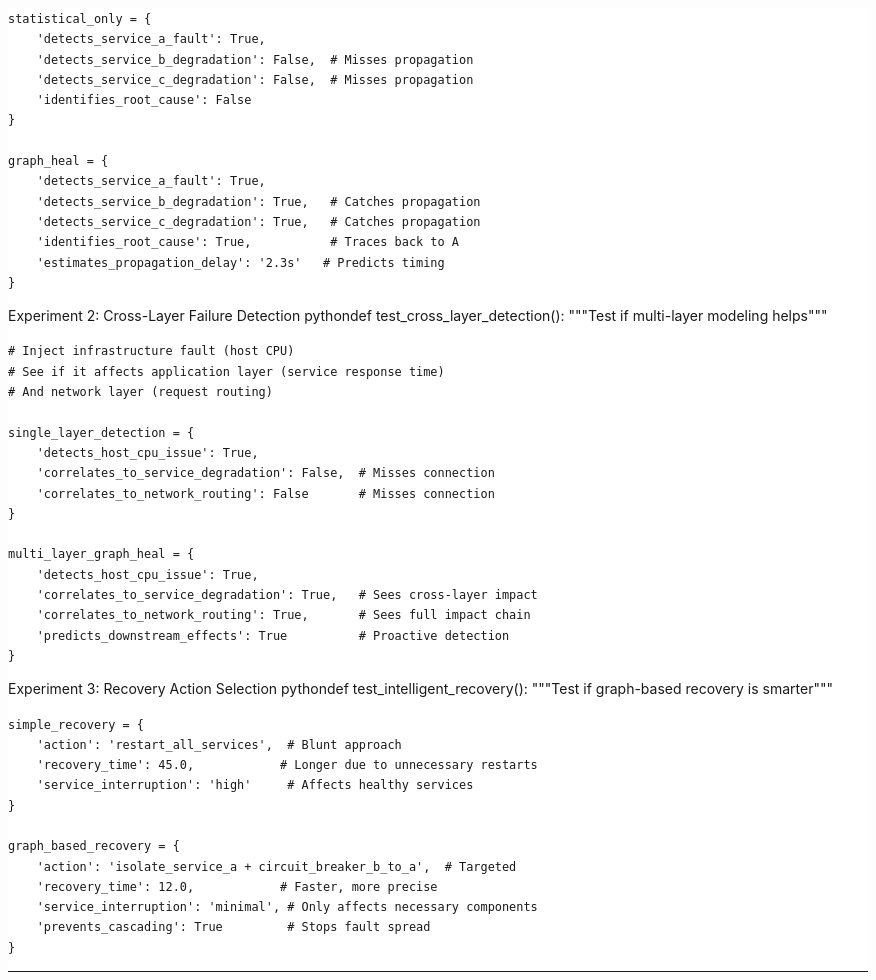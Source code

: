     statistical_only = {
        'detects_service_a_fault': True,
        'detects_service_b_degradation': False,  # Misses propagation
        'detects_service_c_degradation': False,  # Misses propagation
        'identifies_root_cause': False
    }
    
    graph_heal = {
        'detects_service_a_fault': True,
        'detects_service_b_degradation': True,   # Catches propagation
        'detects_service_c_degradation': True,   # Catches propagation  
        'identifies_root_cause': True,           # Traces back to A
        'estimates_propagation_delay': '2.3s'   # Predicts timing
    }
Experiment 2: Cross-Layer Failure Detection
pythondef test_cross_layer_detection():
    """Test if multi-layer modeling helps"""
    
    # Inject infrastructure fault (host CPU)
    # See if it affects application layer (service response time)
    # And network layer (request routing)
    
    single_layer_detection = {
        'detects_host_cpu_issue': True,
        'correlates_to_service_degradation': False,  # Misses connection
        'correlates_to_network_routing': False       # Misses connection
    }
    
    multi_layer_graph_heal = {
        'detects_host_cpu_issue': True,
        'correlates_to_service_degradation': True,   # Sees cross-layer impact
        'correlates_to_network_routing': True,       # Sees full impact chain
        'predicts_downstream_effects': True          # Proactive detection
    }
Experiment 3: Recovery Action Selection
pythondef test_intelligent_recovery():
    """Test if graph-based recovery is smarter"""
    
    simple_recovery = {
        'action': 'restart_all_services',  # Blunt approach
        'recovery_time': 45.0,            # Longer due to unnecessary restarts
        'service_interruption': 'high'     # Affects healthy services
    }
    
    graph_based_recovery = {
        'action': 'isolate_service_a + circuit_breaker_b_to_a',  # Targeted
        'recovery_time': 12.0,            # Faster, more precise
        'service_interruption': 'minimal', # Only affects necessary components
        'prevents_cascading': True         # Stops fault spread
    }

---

####

ACTIVITY: Every line of the listing that includes the word "Experiment" must be copied.

REPLY:
Experiment 2: Cross-Layer Failure Detection
Experiment 3: Recovery Action Selection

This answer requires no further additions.